▶ [Collection entries]:
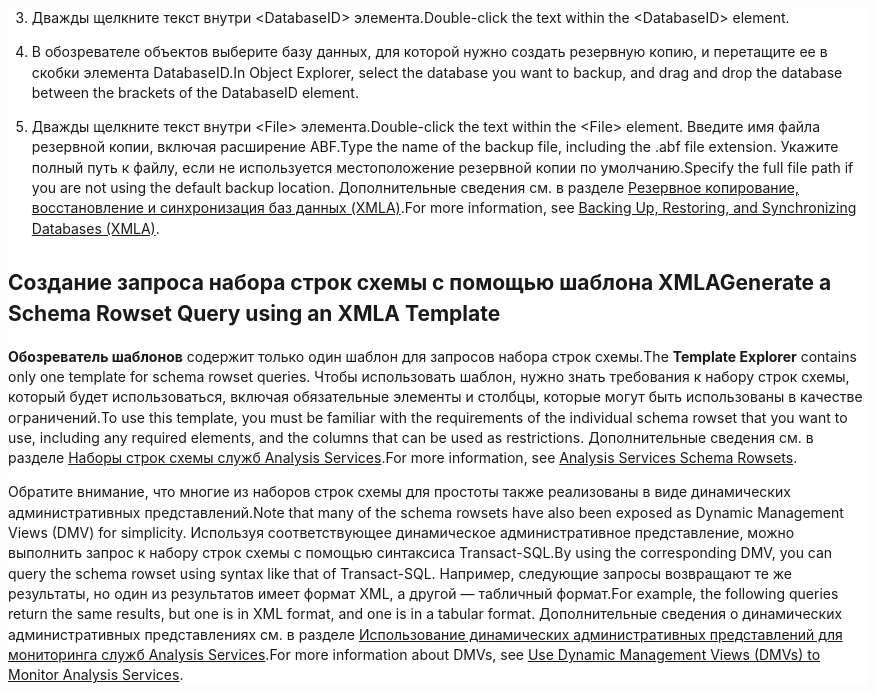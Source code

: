 3.  <span data-ttu-id="35bd7-160">Дважды щелкните текст внутри \<DatabaseID> элемента.</span><span class="sxs-lookup"><span data-stu-id="35bd7-160">Double-click the text within the \<DatabaseID> element.</span></span>

4.  <span data-ttu-id="35bd7-161">В обозревателе объектов выберите базу данных, для которой нужно создать резервную копию, и перетащите ее в скобки элемента DatabaseID.</span><span class="sxs-lookup"><span data-stu-id="35bd7-161">In Object Explorer, select the database you want to backup, and drag and drop the database between the brackets of the DatabaseID element.</span></span>

5.  <span data-ttu-id="35bd7-162">Дважды щелкните текст внутри \<File> элемента.</span><span class="sxs-lookup"><span data-stu-id="35bd7-162">Double-click the text within the \<File> element.</span></span> <span data-ttu-id="35bd7-163">Введите имя файла резервной копии, включая расширение ABF.</span><span class="sxs-lookup"><span data-stu-id="35bd7-163">Type the name of the backup file, including the .abf file extension.</span></span> <span data-ttu-id="35bd7-164">Укажите полный путь к файлу, если не используется местоположение резервной копии по умолчанию.</span><span class="sxs-lookup"><span data-stu-id="35bd7-164">Specify the full file path if you are not using the default backup location.</span></span> <span data-ttu-id="35bd7-165">Дополнительные сведения см. в разделе [Резервное копирование, восстановление и синхронизация баз данных (XMLA)](../multidimensional-models-scripting-language-assl-xmla/backing-up-restoring-and-synchronizing-databases-xmla.md).</span><span class="sxs-lookup"><span data-stu-id="35bd7-165">For more information, see [Backing Up, Restoring, and Synchronizing Databases &#40;XMLA&#41;](../multidimensional-models-scripting-language-assl-xmla/backing-up-restoring-and-synchronizing-databases-xmla.md).</span></span>

##  <a name="generate-a-schema-rowset-query-using-an-xmla-template"></a><a name="bkmk_schemarowset"></a><span data-ttu-id="35bd7-166">Создание запроса набора строк схемы с помощью шаблона XMLA</span><span class="sxs-lookup"><span data-stu-id="35bd7-166">Generate a Schema Rowset Query using an XMLA Template</span></span>
 <span data-ttu-id="35bd7-167">**Обозреватель шаблонов** содержит только один шаблон для запросов набора строк схемы.</span><span class="sxs-lookup"><span data-stu-id="35bd7-167">The **Template Explorer** contains only one template for schema rowset queries.</span></span> <span data-ttu-id="35bd7-168">Чтобы использовать шаблон, нужно знать требования к набору строк схемы, который будет использоваться, включая обязательные элементы и столбцы, которые могут быть использованы в качестве ограничений.</span><span class="sxs-lookup"><span data-stu-id="35bd7-168">To use this template, you must be familiar with the requirements of the individual schema rowset that you want to use, including any required elements, and the columns that can be used as restrictions.</span></span> <span data-ttu-id="35bd7-169">Дополнительные сведения см. в разделе [Наборы строк схемы служб Analysis Services](https://docs.microsoft.com/bi-reference/schema-rowsets/analysis-services-schema-rowsets).</span><span class="sxs-lookup"><span data-stu-id="35bd7-169">For more information, see [Analysis Services Schema Rowsets](https://docs.microsoft.com/bi-reference/schema-rowsets/analysis-services-schema-rowsets).</span></span>

 <span data-ttu-id="35bd7-170">Обратите внимание, что многие из наборов строк схемы для простоты также реализованы в виде динамических административных представлений.</span><span class="sxs-lookup"><span data-stu-id="35bd7-170">Note that many of the schema rowsets have also been exposed as Dynamic Management Views (DMV) for simplicity.</span></span> <span data-ttu-id="35bd7-171">Используя соответствующее динамическое административное представление, можно выполнить запрос к набору строк схемы с помощью синтаксиса Transact-SQL.</span><span class="sxs-lookup"><span data-stu-id="35bd7-171">By using the corresponding DMV, you can query the schema rowset using syntax like that of Transact-SQL.</span></span> <span data-ttu-id="35bd7-172">Например, следующие запросы возвращают те же результаты, но один из результатов имеет формат XML, а другой — табличный формат.</span><span class="sxs-lookup"><span data-stu-id="35bd7-172">For example, the following queries return the same results, but one is in XML format, and one is in a tabular format.</span></span> <span data-ttu-id="35bd7-173">Дополнительные сведения о динамических административных представлениях см. в разделе [Использование динамических административных представлений для мониторинга служб Analysis Services](use-dynamic-management-views-dmvs-to-monitor-analysis-services.md).</span><span class="sxs-lookup"><span data-stu-id="35bd7-173">For more information about DMVs, see [Use Dynamic Management Views &#40;DMVs&#41; to Monitor Analysis Services](use-dynamic-management-views-dmvs-to-monitor-analysis-services.md).</span></span>
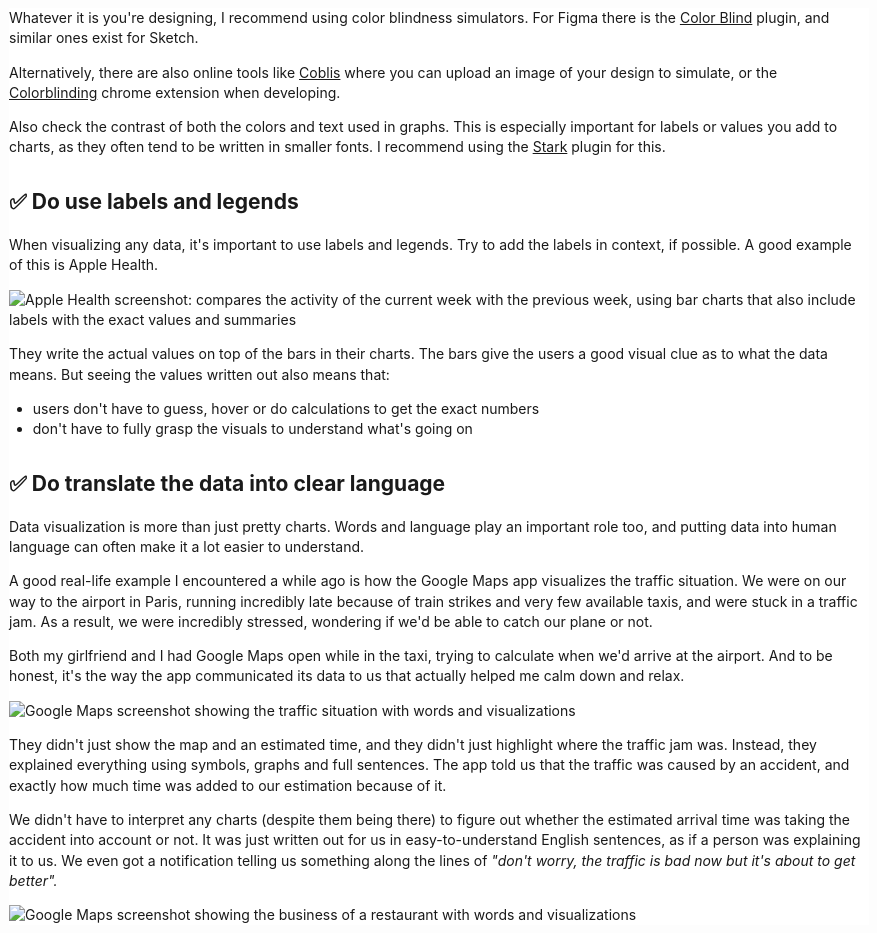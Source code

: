Whatever it is you're designing, I recommend using color blindness simulators. For Figma there is the [Color Blind](https://www.figma.com/c/plugin/733343906244951586/Color-Blind) plugin, and similar ones exist for Sketch.

Alternatively, there are also online tools like [Coblis](https://www.color-blindness.com/coblis-color-blindness-simulator/) where you can upload an image of your design to simulate, or the [Colorblinding](https://chrome.google.com/webstore/detail/colorblinding/dgbgleaofjainknadoffbjkclicbbgaa?hl=en) chrome extension when developing.

Also check the contrast of both the colors and text used in graphs. This is especially important for labels or values you add to charts, as they often tend to be written in smaller fonts. I recommend using the [Stark](https://www.figma.com/c/plugin/732603254453395948/Stark) plugin for this.

## ✅ Do use labels and legends

When visualizing any data, it's important to use labels and legends. Try to add the labels in context, if possible. A good example of this is Apple Health.

<img class="wide" src="/static/img/a11y-dataviz-apple-1.png" alt="Apple Health screenshot: compares the activity of the current week with the previous week, using bar charts that also include labels with the exact values and summaries" />


They write the actual values on top of the bars in their charts. The bars give the users a good visual clue as to what the data means. But seeing the values written out also means that:

- users don't have to guess, hover or do calculations to get the exact numbers
- don't have to fully grasp the visuals to understand what's going on

## ✅ Do translate the data into clear language

Data visualization is more than just pretty charts. Words and language play an important role too, and putting data into human language can often make it a lot easier to understand.

A good real-life example I encountered a while ago is how the Google Maps app visualizes the traffic situation. We were on our way to the airport in Paris, running incredibly late because of train strikes and very few available taxis, and were stuck in a traffic jam. As a result, we were incredibly stressed, wondering if we'd be able to catch our plane or not.

Both my girlfriend and I had Google Maps open while in the taxi, trying to calculate when we'd arrive at the airport. And to be honest, it's the way the app communicated its data to us that actually helped me calm down and relax.

<img class="wide" src="/static/img/a11y-dataviz-google-1.png" alt="Google Maps screenshot showing the traffic situation with words and visualizations" />

They didn't just show the map and an estimated time, and they didn't just highlight where the traffic jam was. Instead, they explained everything using symbols, graphs and full sentences. The app told us that the traffic was caused by an accident, and exactly how much time was added to our estimation because of it.

We didn't have to interpret any charts (despite them being there) to figure out whether the estimated arrival time was taking the accident into account or not. It was just written out for us in easy-to-understand English sentences, as if a person was explaining it to us. We even got a notification telling us something along the lines of *"don't worry, the traffic is bad now but it's about to get better".*

<img class="wide" src="/static/img/a11y-dataviz-google-2.png" alt="Google Maps screenshot showing the business of a restaurant with words and visualizations" />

▶ [Exercise description]: Copy only the part of the records that runs from the first line to the line with "the DatabaseID element.</span></span>", ends included, leaving pictures out.

▶ [Solution]:
Source code

: 3.  <span data-ttu-id="35bd7-160">Дважды щелкните текст внутри \<DatabaseID> элемента.</span><span class="sxs-lookup"><span data-stu-id="35bd7-160">Double-click the text within the \<DatabaseID> element.</span></span>

4.  <span data-ttu-id="35bd7-161">В обозревателе объектов выберите базу данных, для которой нужно создать резервную копию, и перетащите ее в скобки элемента DatabaseID.</span><span class="sxs-lookup"><span data-stu-id="35bd7-161">In Object Explorer, select the database you want to backup, and drag and drop the database between the brackets of the DatabaseID element.</span></span>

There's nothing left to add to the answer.